Interview par Ondine Perier
Comment avez-vous abordé le personnage de Grand Oncle dans LA CACHE et quelle est son importance dans l’histoire ?
Grand Oncle est un personnage inspiré de figures réelles du roman LA CACHE de Christophe Boltanski. Le film adapte une petite partie du livre, notamment l’épisode de Metz en 1968, qui fait écho à un événement marquant : en 1942, le père du personnage joué par Michel Blanc s’est caché sous le plancher de la salle de bains pendant deux ans. Cette cachette devient un symbole du poids du passé et du traumatisme familial qui perdure à travers les générations.
Comment le film retranscrit-il le traumatisme familial lié à la Seconde Guerre mondiale et en quoi cela vous a-t-il séduit ?
La famille du film, marquée par la guerre et l’Occupation, vit de façon atypique : quatre générations sous le même toit, une peur de l’extérieur et une fusion quasi obsessionnelle. Surnommés le “mille-pattes” dans le roman, ils se déplacent comme un seul corps. Ce qui m’a séduit, c’est le ton du film : malgré le traumatisme, l’histoire est racontée avec humour, légèreté et élégance, montrant comment certains transforment la douleur en une énergie joyeuse et pétillante.
Comment Mai 68 influence-t-il votre personnage ?
La famille évolue dans un contexte intellectuel bouillonnant, entourée de livres et de discussions érudites. Avec un frère sociologue, un autre artiste et une mère engagée dans le journalisme, ils sont profondément imprégnés par la culture et le langage. Pourtant, malgré cette ouverture d’esprit, ils restent repliés sur eux-mêmes, dominés par une peur viscérale de l’extérieur, en décalage avec l’élan révolutionnaire de Mai 68.
En quoi la direction d’acteurs de Lionel Baier est-elle singulière ?

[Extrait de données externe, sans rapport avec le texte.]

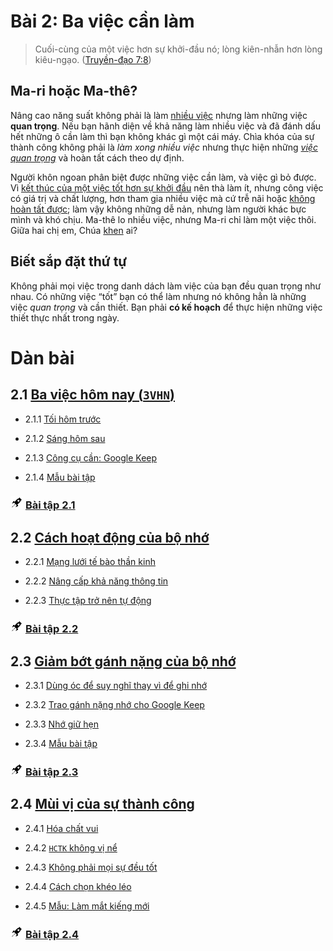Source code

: # Bài 2: Ba việc cần làm

> Cuối-cùng của một việc hơn sự khởi-đầu nó; lòng kiên-nhẫn hơn lòng kiêu-ngạo. ([Truyền-đạo 7:8])

## Ma-ri hoặc Ma-thê?

Nâng cao năng suất không phải là làm [nhiều việc][Lu-ca 10:40] nhưng làm những việc **quan trọng**.
Nếu bạn hãnh diện về khả năng làm nhiều việc và đã đánh dấu hết những ô cần làm thì bạn không khác gì một cái máy.
Chìa khóa của sự thành công không phải là _làm xong nhiều việc_ nhưng thực hiện những *[việc quan trọng][Lu-ca 10:42]* và hoàn tất cách theo dự định.

Người khôn ngoan phân biệt được những việc cần làm, và việc gì bỏ được.
Vì [kết thúc của một việc tốt hơn sự khởi đầu][Truyền-đạo 7:8] nên thà làm ít, nhưng công việc có giá trị và chất lượng, hơn tham gia nhiều việc mà cứ trễ nãi hoặc [không hoàn tất được][Lu-ca 14:30];
làm vậy không những dễ nản, nhưng làm người khác bực mình và khó chịu.
Ma-thê lo nhiều việc, nhưng Ma-ri chỉ làm một việc thôi.
Giữa hai chị em, Chúa [khen][Lu-ca 10:42] ai?

## Biết sắp đặt thứ tự

Không phải mọi việc trong danh dách làm việc của bạn đều quan trọng như nhau.
Có những việc “tốt” bạn có thể làm nhưng nó không hẳn là những việc _quan trọng_ và cần thiết.
Bạn phải **có kế hoạch** để thực hiện những việc thiết thực nhất trong ngày.

# Dàn bài

## 2.1 [Ba việc hôm nay (`3VHN`)](section-1.md)

* 2.1.1 [Tối hôm trước][2.1.1]

* 2.1.2 [Sáng hôm sau][2.1.2]

* 2.1.3 [Công cụ cần: Google Keep][2.1.3]

* 2.1.4 [Mẫu bài tập][2.1.4]

### <img src="../../icons/flying-bottle.svg" width="20"> [Bài tập 2.1][2.1 Ex]

## 2.2 [Cách hoạt động của bộ nhớ](section-2.md)

* 2.2.1 [Mạng lưới tế bào thần kinh][2.2.1]

* 2.2.2 [Nâng cấp khả năng thông tin][2.2.2]

* 2.2.3 [Thực tập trở nên tự động][2.2.3]

### <img src="../../icons/flying-bottle.svg" width="20"> [Bài tập 2.2][2.2 Ex]

## 2.3 [Giảm bớt gánh nặng của bộ nhớ](section-3.md)

* 2.3.1 [Dùng óc để suy nghĩ thay vì để ghi nhớ][2.3.1]

* 2.3.2 [Trao gánh nặng nhớ cho Google Keep][2.3.2]

* 2.3.3 [Nhớ giữ hẹn][2.3.3]

* 2.3.4 [Mẫu bài tập][2.3.4]

### <img src="../../icons/flying-bottle.svg" width="20"> [Bài tập 2.3][2.3 Ex]

## 2.4 [Mùi vị của sự thành công](section-4.md)

* 2.4.1 [Hóa chất vui][2.4.1]

* 2.4.2 [`HCTK` không vị nể][2.4.2]

* 2.4.3 [Không phải mọi sự đều tốt][2.4.3]

* 2.4.4 [Cách chọn khéo léo][2.4.4]

* 2.4.5 [Mẫu: Làm mắt kiếng mới][2.4.5]

### <img src="../../icons/flying-bottle.svg" width="20"> [Bài tập 2.4][2.4 Ex]

[Truyền-đạo 7:8]: https://twosparro.ws/bible/cadman.ec.7.8
[Lu-ca 10:40]: https://twosparro.ws/bible/cadman.lu.10.40
[Lu-ca 10:42]: https://twosparro.ws/bible/cadman.lu.10.42
[Lu-ca 14:30]: https://twosparro.ws/bible/cadman.lu.14.30
[Cô-lô-se 4:2]: https://twosparro.ws/bible/cadman.col.4.2

[2.1.1]: section-1.md#211-t%E1%BB%91i-h%C3%B4m-tr%C6%B0%E1%BB%9Bc
[2.1.2]: section-1.md#212-s%C3%A1ng-h%C3%B4m-sau
[2.1.3]: section-1.md#213-c%C3%B4ng-c%E1%BB%A5-c%E1%BA%A7n-google-keep
[2.1.4]: section-1.md#214-m%E1%BA%ABu-b%C3%A0i-t%E1%BA%ADp
[2.1 Ex]: section-1.md#th%E1%BB%B1c-hi%E1%BB%87n-b%C3%A0i-t%E1%BA%ADp-21
[2.2.1]: section-2.md#221-m%E1%BA%A1ng-l%C6%B0%E1%BB%9Bi-t%E1%BA%BF-b%C3%A0o-th%E1%BA%A7n-kinh
[2.2.2]: section-2.md#222-n%C3%A2ng-c%E1%BA%A5p-kh%E1%BA%A3-n%C4%83ng-th%C3%B4ng-tin
[2.2.3]: section-2.md#223-th%E1%BB%B1c-t%E1%BA%ADp-tr%E1%BB%9F-n%C3%AAn-t%E1%BB%B1-%C4%91%E1%BB%99ng
[2.2 Ex]: section-2.md#th%E1%BB%B1c-hi%E1%BB%87n-b%C3%A0i-t%E1%BA%ADp-22
[2.3.1]: section-3.md#231-d%C3%B9ng-%C3%B3c-%C4%91%E1%BB%83-suy-ngh%C4%A9-thay-v%C3%AC-%C4%91%E1%BB%83-ghi-nh%E1%BB%9B
[2.3.2]: section-3.md#232-trao-g%C3%A1nh-n%E1%BA%B7ng-nh%E1%BB%9B-cho-google-keep
[2.3.3]: section-3.md#233-nh%E1%BB%9B-gi%E1%BB%AF-h%E1%BA%B9n
[2.3.4]: section-3.md#234-m%E1%BA%ABu-b%C3%A0i-t%E1%BA%ADp
[2.3 Ex]: section-3.md#th%E1%BB%B1c-hi%E1%BB%87n-b%C3%A0i-t%E1%BA%ADp-23
[2.4.1]: section-4.md#241-h%C3%B3a-ch%E1%BA%A5t-vui
[2.4.2]: section-4.md#242-hctk-kh%C3%B4ng-v%E1%BB%8B-n%E1%BB%83
[2.4.3]: section-4.md#243-kh%C3%B4ng-ph%E1%BA%A3i-m%E1%BB%8Di-s%E1%BB%B1-%C4%91%E1%BB%81u-t%E1%BB%91t
[2.4.4]: section-4.md#244-c%C3%A1ch-ch%E1%BB%8Dn-kh%C3%A9o-l%C3%A9o
[2.4.5]: section-4.md#245-m%E1%BA%ABu-l%C3%A0m-m%E1%BA%AFt-k%C3%ADnh-m%E1%BB%9Bi
[2.4 Ex]: section-4.md#th%E1%BB%B1c-hi%E1%BB%87n-b%C3%A0i-t%E1%BA%ADp-24
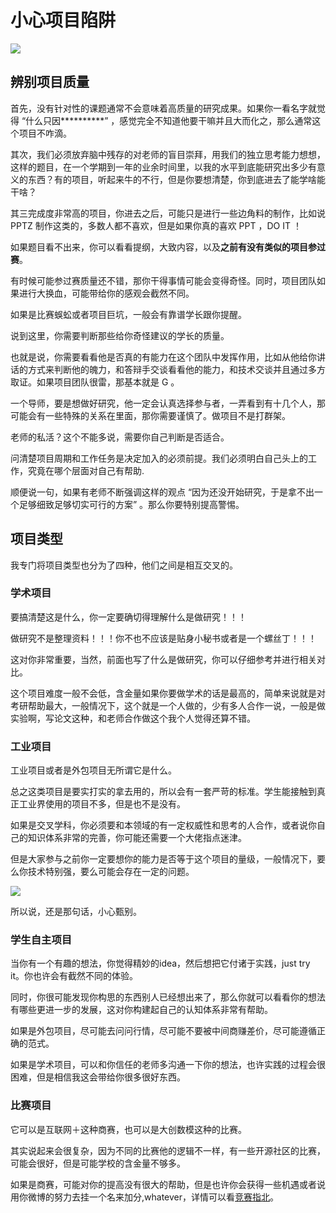# 小心项目陷阱

![](https://hdu-cs-wiki.oss-cn-hangzhou.aliyuncs.com/boxcnPmQ725zYTxiyo2LqQkphib.png)

## 辨别项目质量

首先，没有针对性的课题通常不会意味着高质量的研究成果。如果你一看名字就觉得 “什么只因**********” ，感觉完全不知道他要干嘛并且大而化之，那么通常这个项目不咋滴。

其次，我们必须放弃脑中残存的对老师的盲目崇拜，用我们的独立思考能力想想，这样的题目，在一个学期到一年的业余时间里，以我的水平到底能研究出多少有意义的东西？有的项目，听起来牛的不行，但是你要想清楚，你到底进去了能学啥能干啥？

其三完成度非常高的项目，你进去之后，可能只是进行一些边角料的制作，比如说 PPTZ 制作这类的，多数人都不喜欢，但是如果你真的喜欢 PPT ，DO IT ！

如果题目看不出来，你可以看看提纲，大致内容，以及**之前有没有类似的项目参过赛**。

有时候可能参过赛质量还不错，那你干得事情可能会变得奇怪。同时，项目团队如果进行大换血，可能带给你的感观会截然不同。

如果是比赛蜈蚣或者项目巨坑，一般会有靠谱学长跟你提醒。

说到这里，你需要判断那些给你奇怪建议的学长的质量。

也就是说，你需要看看他是否真的有能力在这个团队中发挥作用，比如从他给你讲话的方式来判断他的魄力，和答辩手交谈看看他的能力，和技术交谈并且通过多方取证。如果项目团队很雷，那基本就是 G 。

一个导师，要是想做好研究，他一定会认真选择参与者，一弄看到有十几个人，那可能会有一些特殊的关系在里面，那你需要谨慎了。做项目不是打群架。

老师的私活？这个不能多说，需要你自己判断是否适合。

问清楚项目周期和工作任务是决定加入的必须前提。我们必须明白自己头上的工作，究竟在哪个层面对自己有帮助.

顺便说一句，如果有老师不断强调这样的观点 “因为还没开始研究，于是拿不出一个足够细致足够切实可行的方案” 。那么你要特别提高警惕。

## 项目类型

我专门将项目类型也分为了四种，他们之间是相互交叉的。

### 学术项目

要搞清楚这是什么，你一定要确切得理解什么是做研究！！！

做研究不是整理资料！！！你不也不应该是贴身小秘书或者是一个螺丝丁！！！

这对你非常重要，当然，前面也写了什么是做研究，你可以仔细参考并进行相关对比。

这个项目难度一般不会低，含金量如果你要做学术的话是最高的，简单来说就是对考研帮助最大，一般情况下，这个就是一个人做的，少有多人合作一说，一般是做实验啊，写论文这种，和老师合作做这个我个人觉得还算不错。

### 工业项目

工业项目或者是外包项目无所谓它是什么。

总之这类项目是要实打实的拿去用的，所以会有一套严苛的标准。学生能接触到真正工业界使用的项目不多，但是也不是没有。

如果是交叉学科，你必须要和本领域的有一定权威性和思考的人合作，或者说你自己的知识体系非常的完善，你可能还需要一个大佬指点迷津。

但是大家参与之前你一定要想你的能力是否等于这个项目的量级，一般情况下，要么你技术特别强，要么可能会存在一定的问题。

![](https://hdu-cs-wiki.oss-cn-hangzhou.aliyuncs.com/boxcnPSolGcUy1R0Dk2FUhPaLLc.png)

所以说，还是那句话，小心甄别。

### 学生自主项目

当你有一个有趣的想法，你觉得精妙的idea，然后想把它付诸于实践，just try it。你也许会有截然不同的体验。

同时，你很可能发现你构思的东西别人已经想出来了，那么你就可以看看你的想法有哪些更进一步的发展，这对你构建起自己的认知体系非常有帮助。

如果是外包项目，尽可能去问问行情，尽可能不要被中间商赚差价，尽可能遵循正确的范式。

如果是学术项目，可以和你信任的老师多沟通一下你的想法，也许实践的过程会很困难，但是相信我这会带给你很多很好东西。

### 比赛项目

它可以是互联网＋这种商赛，也可以是大创数模这种的比赛。

其实说起来会很复杂，因为不同的比赛他的逻辑不一样，有一些开源社区的比赛，可能会很好，但是可能学校的含金量不够多。

如果是商赛，可能对你的提高没有很大的帮助，但是也许你会获得一些机遇或者说用你微博的努力去挂一个名来加分,whatever，详情可以看[竞赛指北](1.2%E7%AB%9E%E8%B5%9B%E6%8C%87%E5%8C%97.md)。
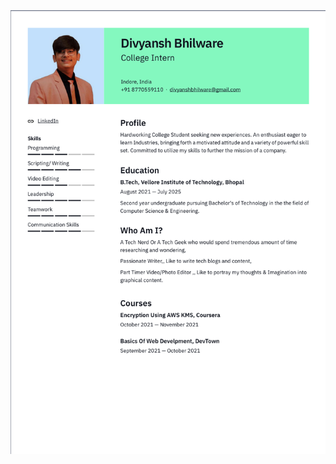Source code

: <!DOCTYPE html>
<html>
<head>
<title>Page Title</title>
</head>
<body>
<img src="resumeimg.png" alt="resumeimg">
</body>
</html>
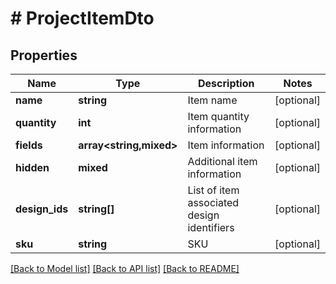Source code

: # # ProjectItemDto

## Properties

Name | Type | Description | Notes
------------ | ------------- | ------------- | -------------
**name** | **string** | Item name | [optional]
**quantity** | **int** | Item quantity information | [optional]
**fields** | **array<string,mixed>** | Item information | [optional]
**hidden** | **mixed** | Additional item information | [optional]
**design_ids** | **string[]** | List of item associated design identifiers | [optional]
**sku** | **string** | SKU | [optional]

[[Back to Model list]](../../README.md#models) [[Back to API list]](../../README.md#endpoints) [[Back to README]](../../README.md)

Lionel Baier adopte une approche à la fois précise et bienveillante. Toujours sur le plateau, mais jamais derrière un moniteur, il observe discrètement et prend des notes avant de donner des indications ciblées. Sa manière douce, élégante et assurée de diriger crée un cadre de travail apaisant, où chacun se sent libre d’explorer tout en restant aligné avec sa vision rigoureuse et maîtrisée du film.
L’appartement, un personnage à part entière ?
Le décor joue un rôle clé dans LA CACHE. Construit en studio au Luxembourg, il est si réaliste qu’il semble être un véritable appartement. Il faut saluer le travail minutieux de la décoratrice qui renforce l’authenticité et l’atmosphère du film.
Aviez-vous lu le roman avant le tournage ?
Je me suis concentré sur le scénario, mais j’ai cherché des éléments sur Jean-Elie Boltanski, l’homme réel qui a inspiré mon personnage. Il a vécu toute sa vie dans cet appartement et y est resté jusqu’à sa mort en janvier. Son attachement au lieu a nourri ma compréhension du rôle et apporté une profondeur supplémentaire à mon interprétation.
Comment avez-vous vécu votre collaboration avec Michel Blanc ?
Michel Blanc était un acteur d’exception, précis et passionné, notamment par la musique classique. C’était notre quatrième film ensemble, et je le considérais comme un mentor. Son talent unique donnait une véritable identité aux films. Son absence pour la promotion du film est un vide étrange, tant il a marqué ce projet.
Quelle scène du film vous a particulièrement marqué lors du tournage, que ce soit par sa difficulté ou son intensité ?
La scène qui m’a le plus marqué est une cérémonie funéraire vers la fin du film. C’était un moment très fort, à la fois bouleversant et impressionnant à jouer. Il y avait aussi des séquences plus légères, comme la chorégraphie, qui étaient amusantes à tourner, mais cette scène-là m’a profondément marqué.
*Comment décririez-vous LA CACHE en quelques mots ?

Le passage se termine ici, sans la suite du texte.